Set against a changing American landscape, “El Camino" follows Lily (Elizabeth Moss) as she travel across the country with Gray (Chris Denham) and Elliot (Leo Fitzpatrick) with their friends ashes in hand. The film is full of surprises. As these young adults confront their unrealized selves and their grief, nothing happens the way we expect.
How can you have “The Great American Road Trip” in a Volvo Station Wagon?
“El Camino,” which the film takes pains to point out means “the journey” or “the path,” is the story of a road trip involving three people with nothing in common beyond a dead friend. The “official synopsis” is a bit misleading as our main character is actually more Elliot than of Lily, and he remains something of a cipher the whole way through.
In this setting of “road trip,” what’s actually tackled is loss and youth. Loss in the sense of losing touch with our childhood, our friends, and our parents. Youth in the sense of the great American extended perpetual adolescence. Gray has daddy issues and fears being one just like his dear old. Elliot lost both his parents and friend (from their foster home days). He holds the world at bay with his video camera. Lily is that elusive creature that only exists on celluloid, the “indie film girl.” She’s a stripper who smokes, wears a lot of wigs, and acts like a free spirit. Watch out for Wes Studi as the “Magical Indian Mechanic.” He pops in and out fairly quickly to be the counterpoint of the good, present father; mentioning a son in Iraq who’s implied to clearly be possessed of goals, focus, and maturity.
Phone calls home come in threes to show progress. Encounters with children (don’t they say just the darndest things?) also come in threes. Everything is laid out with tight story structure, arcs planned in screenwriting 101 structure.
While there’s little here you haven’t seen before, that’s not to say this isn’t a good film. Every road trip is unique, following its own rules and rhythms. This one is no different. With excellent music and shots of country flying by, it’s Americana at an even clip. These travel companions aren’t that empathetic, but are pleasant enough in their quiet moments to pleasurably pass the time with.

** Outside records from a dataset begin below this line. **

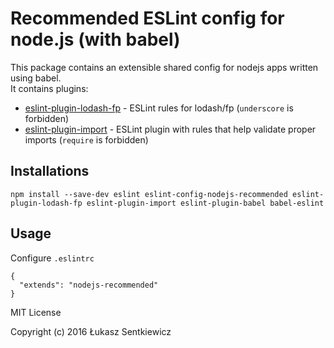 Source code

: # Recommended ESLint config for node.js (with babel)

This package contains an extensible shared config for nodejs apps written using babel.  
It contains plugins:
- [eslint-plugin-lodash-fp](https://github.com/jfmengels/eslint-plugin-lodash-fp) - ESLint rules for lodash/fp (`underscore` is forbidden)
- [eslint-plugin-import](https://github.com/benmosher/eslint-plugin-import) - ESLint plugin with rules that help validate proper imports (`require` is forbidden)

## Installations

`npm install --save-dev eslint eslint-config-nodejs-recommended eslint-plugin-lodash-fp eslint-plugin-import eslint-plugin-babel babel-eslint`

## Usage

Configure `.eslintrc`

```
{
  "extends": "nodejs-recommended"
}
```


MIT License

Copyright (c) 2016 Łukasz Sentkiewicz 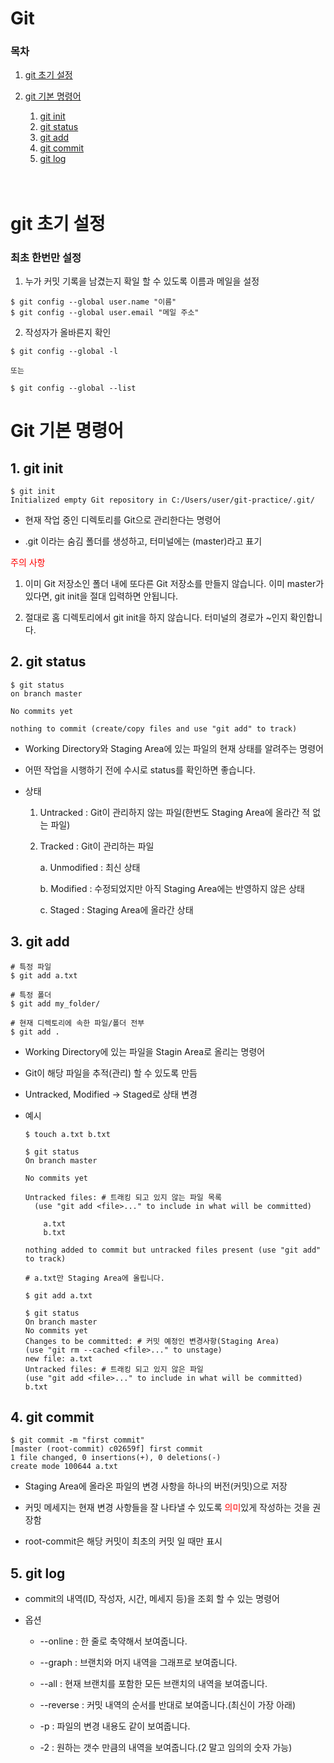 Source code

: # Git

### 목차

1. [git 초기 설정](#git-초기-설정)

2. [git 기본 명령어](#git-기본-명령어)

    1. [git init](#1-git-init)
    2. [git status](#2-git-status)
    3. [git add](#3-git-add)
    4. [git commit](#4-git-commit)
    5. [git log](#5-git-log)
<br><br><br>

# git 초기 설정

### 최초 한번만 설정

1.  누가 커밋 기록을 남겼는지 확일 할 수 있도록 이름과 메일을 설정

```git
$ git config --global user.name "이름"
$ git config --global user.email "메일 주소"
```

2.  작성자가 올바른지 확인

```git
$ git config --global -l

또는

$ git config --global --list
```

# Git 기본 명령어

## 1. git init

```git
$ git init
Initialized empty Git repository in C:/Users/user/git-practice/.git/
```

- 현재 작업 중인 디렉토리를 Git으로 관리한다는 명령어

- .git 이라는 숨김 폴더를 생성하고, 터미널에는 (master)라고 표기



<font color='red'>주의 사항</font>

1. 이미 Git 저장소인 폴더 내에 또다른 Git 저장소를 만들지 않습니다.
   이미 master가 있다면, git init을 절대 입력하면 안됩니다.

2. 절대로 홈 디렉토리에서 git init을 하지 않습니다. 터미널의 경로가 ~인지 확인합니다.



## 2. git status

```git
$ git status
on branch master

No commits yet

nothing to commit (create/copy files and use "git add" to track)
```

- Working Directory와 Staging Area에 있는 파일의 현재 상태를 알려주는 명령어

- 어떤 작업을 시행하기 전에 수시로 status를 확인하면 좋습니다.

- 상태
  
  1.  Untracked : Git이 관리하지 않는 파일(한번도 Staging Area에 올라간 적 없는 파일)
  
  2. Tracked : Git이 관리하는 파일
     
     a. Unmodified : 최신 상태
     
     b. Modified : 수정되었지만 아직 Staging Area에는 반영하지 않은 상태
     
     c. Staged : Staging Area에 올라간 상태

## 3. git add

```git
# 특정 파일
$ git add a.txt

# 특정 폴더
$ git add my_folder/

# 현재 디렉토리에 속한 파일/폴더 전부
$ git add .
```

- Working Directory에 있는 파일을 Stagin Area로 올리는 명령어

- Git이 해당 파일을 추적(관리) 할 수 있도록 만듬

- Untracked, Modified -> Staged로 상태 변경

- 예시
  
  ```git
  $ touch a.txt b.txt
  
  $ git status
  On branch master
  
  No commits yet
  
  Untracked files: # 트래킹 되고 있지 않는 파일 목록
    (use "git add <file>..." to include in what will be committed)
      
      a.txt
      b.txt
  
  nothing added to commit but untracked files present (use "git add" to track)
  ```
  
  ```git
  # a.txt만 Staging Area에 올립니다.
  
  $ git add a.txt
  ```
  
  ```git
  $ git status
  On branch master
  No commits yet
  Changes to be committed: # 커밋 예정인 변경사항(Staging Area)
  (use "git rm --cached <file>..." to unstage)
  new file: a.txt
  Untracked files: # 트래킹 되고 있지 않은 파일
  (use "git add <file>..." to include in what will be committed)
  b.txt
  ```
  
  

## 4. git commit

```git
$ git commit -m "first commit"
[master (root-commit) c02659f] first commit
1 file changed, 0 insertions(+), 0 deletions(-)
create mode 100644 a.txt
```

- Staging Area에 올라온 파일의 변경 사항을 하나의 버전(커밋)으로 저장

- 커밋 메세지는 현재 변경 사항들을 잘 나타낼 수 있도록 <font color='red'>의미</font>있게 작성하는 것을 권장함

- root-commit은 해당 커밋이 최초의 커밋 일 때만 표시



## 5. git log

- commit의 내역(ID, 작성자, 시간, 메세지 등)을 조회 할 수 있는 명령어

- 옵션
  
  - --online : 한 줄로 축약해서 보여줍니다.
  
  - --graph : 브랜치와 머지 내역을 그래프로 보여줍니다.
  
  - --all : 현재 브랜치를 포함한 모든 브랜치의 내역을 보여줍니다.
  
  - --reverse : 커밋 내역의 순서를 반대로 보여줍니다.(최신이 가장 아래)
  
  - -p : 파일의 변경 내용도 같이 보여줍니다.
  
  - -2 : 원하는 갯수 만큼의 내역을 보여줍니다.(2 말고 임의의 숫자 가능)

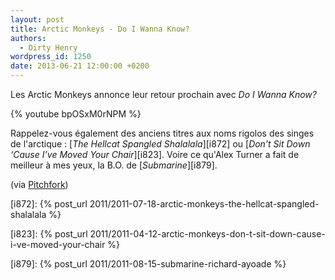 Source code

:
 ```yaml
---
layout: post
title: Arctic Monkeys - Do I Wanna Know?
authors:
  - Dirty Henry
wordpress_id: 1250
date: 2013-06-21 12:00:00 +0200
---
```


Les Arctic Monkeys annonce leur retour prochain avec _Do I Wanna Know?_

{% youtube bpOSxM0rNPM %}

Rappelez-vous également des anciens titres aux noms rigolos des singes de
l'arctique : [_The Hellcat Spangled Shalalala_][i872] ou [_Don’t Sit Down ‘Cause
I’ve Moved Your Chair_][i823]. Voire ce qu'Alex Turner a fait de meilleur à mes
yeux, la B.O. de [_Submarine_][i879].

(via
[Pitchfork](http://pitchfork.com/news/51224-listen-new-arctic-monkeys-do-i-wanna-know/))

[i872]:
{% post_url 2011/2011-07-18-arctic-monkeys-the-hellcat-spangled-shalalala %}

[i823]:
{% post_url 2011/2011-04-12-arctic-monkeys-don-t-sit-down-cause-i-ve-moved-your-chair %}

[i879]: {% post_url 2011/2011-08-15-submarine-richard-ayoade %}

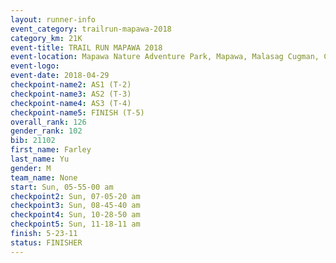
 ```yaml
---
layout: runner-info 
event_category: trailrun-mapawa-2018 
category_km: 21K 
event-title: TRAIL RUN MAPAWA 2018 
event-location: Mapawa Nature Adventure Park, Mapawa, Malasag Cugman, Cagayan de Oro Philippines 
event-logo: 
event-date: 2018-04-29 
checkpoint-name2: AS1 (T-2) 
checkpoint-name3: AS2 (T-3) 
checkpoint-name4: AS3 (T-4) 
checkpoint-name5: FINISH (T-5) 
overall_rank: 126
gender_rank: 102
bib: 21102
first_name: Farley
last_name: Yu
gender: M
team_name: None
start: Sun, 05-55-00 am
checkpoint2: Sun, 07-05-20 am
checkpoint3: Sun, 08-45-40 am
checkpoint4: Sun, 10-28-50 am
checkpoint5: Sun, 11-18-11 am
finish: 5-23-11
status: FINISHER
---
```

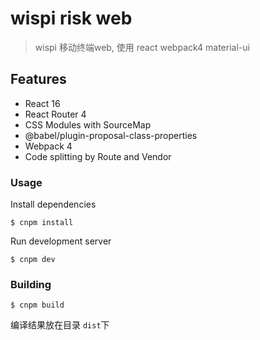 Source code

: # wispi risk web

> wispi 移动终端web, 使用 react webpack4 material-ui

## Features

- React 16
- React Router 4
- CSS Modules with SourceMap
- @babel/plugin-proposal-class-properties
- Webpack 4
- Code splitting by Route and Vendor

### Usage

Install dependencies

```
$ cnpm install
```

Run development server

```
$ cnpm dev
```

### Building

```
$ cnpm build
```

编译结果放在目录 `dist`下
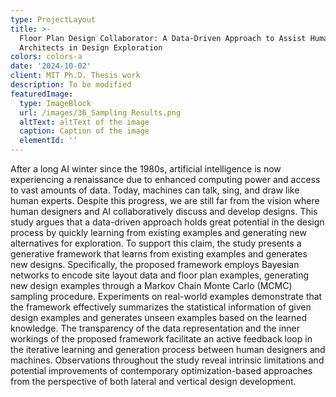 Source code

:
 ```yaml
---
type: ProjectLayout
title: >-
  Floor Plan Design Collaborator: A Data-Driven Approach to Assist Human
  Architects in Design Exploration
colors: colors-a
date: '2024-10-02'
client: MIT Ph.D. Thesis work
description: To be modified
featuredImage:
  type: ImageBlock
  url: /images/36_Sampling Results.png
  altText: altText of the image
  caption: Caption of the image
  elementId: ''
---
```

After a long AI winter since the 1980s, artificial intelligence is now experiencing a renaissance due to enhanced computing power and access to vast amounts of data. Today, machines can talk, sing, and draw like human experts. Despite this progress, we are still far from the vision where human designers and AI collaboratively discuss and develop designs. This study argues that a data-driven approach holds great potential in the design process by quickly learning from existing examples and generating new alternatives for exploration. To support this claim, the study presents a generative framework that learns from existing examples and generates new designs. Specifically, the proposed framework employs Bayesian networks to encode site layout data and floor plan examples, generating new design examples through a Markov Chain Monte Carlo (MCMC) sampling procedure. Experiments on real-world examples demonstrate that the framework effectively summarizes the statistical information of given design examples and generates unseen examples based on the learned knowledge. The transparency of the data representation and the inner workings of the proposed framework facilitate an active feedback loop in the iterative learning and generation process between human designers and machines. Observations throughout the study reveal intrinsic limitations and potential improvements of contemporary optimization-based approaches from the perspective of both lateral and vertical design development.
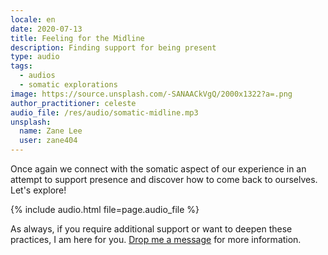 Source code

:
 ```yaml
---
locale: en
date: 2020-07-13
title: Feeling for the Midline
description: Finding support for being present
type: audio
tags:
  - audios
  - somatic explorations
image: https://source.unsplash.com/-SANAACkVgQ/2000x1322?a=.png
author_practitioner: celeste
audio_file: /res/audio/somatic-midline.mp3
unsplash:
  name: Zane Lee
  user: zane404
---
```


Once again we connect with the somatic aspect of our experience in an attempt to support presence and discover how to
come back to ourselves. Let's explore!

{% include audio.html  file=page.audio_file %}

As always, if you require additional support or want to deepen these practices, I am here for you.
[Drop me a message](/contact/) for more information.

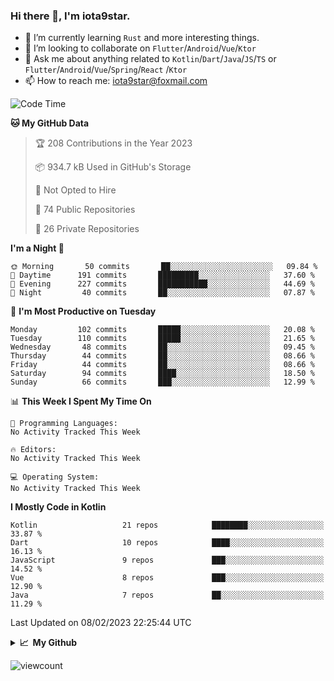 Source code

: ### Hi there 👋, I'm iota9star.

- 🌱 I’m currently learning `Rust` and more interesting things.
- 👯 I’m looking to collaborate on `Flutter`/`Android`/`Vue`/`Ktor`
- 💬 Ask me about anything related to `Kotlin`/`Dart`/`Java`/`JS`/`TS` or `Flutter`/`Android`/`Vue`/`Spring`/`React`
  /`Ktor`
- 📫 How to reach me: [iota9star@foxmail.com](iota9star@foxmail.com)



<!--START_SECTION:waka-->
![Code Time](http://img.shields.io/badge/Code%20Time-3%2C090%20hrs%2054%20mins-blue)

**🐱 My GitHub Data** 

> 🏆 208 Contributions in the Year 2023
 > 
> 📦 934.7 kB Used in GitHub's Storage 
 > 
> 🚫 Not Opted to Hire
 > 
> 📜 74 Public Repositories 
 > 
> 🔑 26 Private Repositories  
 > 
**I'm a Night 🦉** 

```text
🌞 Morning       50 commits       ██░░░░░░░░░░░░░░░░░░░░░░░   09.84 % 
🌆 Daytime      191 commits       █████████░░░░░░░░░░░░░░░░   37.60 % 
🌃 Evening      227 commits       ███████████░░░░░░░░░░░░░░   44.69 % 
🌙 Night         40 commits       ██░░░░░░░░░░░░░░░░░░░░░░░   07.87 % 

```
📅 **I'm Most Productive on Tuesday** 

```text
Monday         102 commits       █████░░░░░░░░░░░░░░░░░░░░   20.08 % 
Tuesday        110 commits       █████░░░░░░░░░░░░░░░░░░░░   21.65 % 
Wednesday       48 commits       ██░░░░░░░░░░░░░░░░░░░░░░░   09.45 % 
Thursday        44 commits       ██░░░░░░░░░░░░░░░░░░░░░░░   08.66 % 
Friday          44 commits       ██░░░░░░░░░░░░░░░░░░░░░░░   08.66 % 
Saturday        94 commits       ████░░░░░░░░░░░░░░░░░░░░░   18.50 % 
Sunday          66 commits       ███░░░░░░░░░░░░░░░░░░░░░░   12.99 % 

```


📊 **This Week I Spent My Time On** 

```text
💬 Programming Languages: 
No Activity Tracked This Week

🔥 Editors: 
No Activity Tracked This Week

💻 Operating System: 
No Activity Tracked This Week

```

**I Mostly Code in Kotlin** 

```text
Kotlin                   21 repos            ████████░░░░░░░░░░░░░░░░░   33.87 % 
Dart                     10 repos            ████░░░░░░░░░░░░░░░░░░░░░   16.13 % 
JavaScript               9 repos             ███░░░░░░░░░░░░░░░░░░░░░░   14.52 % 
Vue                      8 repos             ███░░░░░░░░░░░░░░░░░░░░░░   12.90 % 
Java                     7 repos             ██░░░░░░░░░░░░░░░░░░░░░░░   11.29 % 

```



 Last Updated on 08/02/2023 22:25:44 UTC
<!--END_SECTION:waka-->

<details>
  <summary><b>📈&nbsp;&nbsp;My Github</b></summary>
  <br>
  <img src='https://github-profile-trophy.vercel.app/?username=iota9star'>
  <img src='https://bad-apple-github-readme.vercel.app/api?show_bg=1&username=iota9star&hide_title=true'>
  <img src='http://cr-skills-chart-widget.azurewebsites.net/api/api?username=iota9star'>
</details>


![viewcount](https://count.getloli.com/get/@iota9star?theme=rule34)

The disc starts straight to menu and offers four options: Play, Chapters, Setup, and Extras.
Setup will give you options for 5.1 Surround and 2.0 Stereo, along with a lovely photo of a rusted-out car. Don’t expect any subtitles.
Extras offers you:
- the trailer for the film
-a selection of out-takes offered with or without Director’s commentary
-“Gravity,” a 17 minute short-film by the same director. This one involves an American and a German soldier, both trapped in the trees by their parachutes. Their brief connection feels honest. Worth a watch.
The film is 87 minutes long and unrated.
An Indie Film’s Indie film, this in a somewhat aimless journey into the lands of the protracted American adolescence. Elizabeth Moss is breaking out with “Mad Men,” and turning in fine, quiet work here with a character that’s not realistic but a pleasant travel companion. The characters follow their arcs tightly, but the landscape flies by as lulling as it does during a real road trip.
There’s no nudity and a splash of strong language, but on the whole you can be a teen up and find something to take away from this.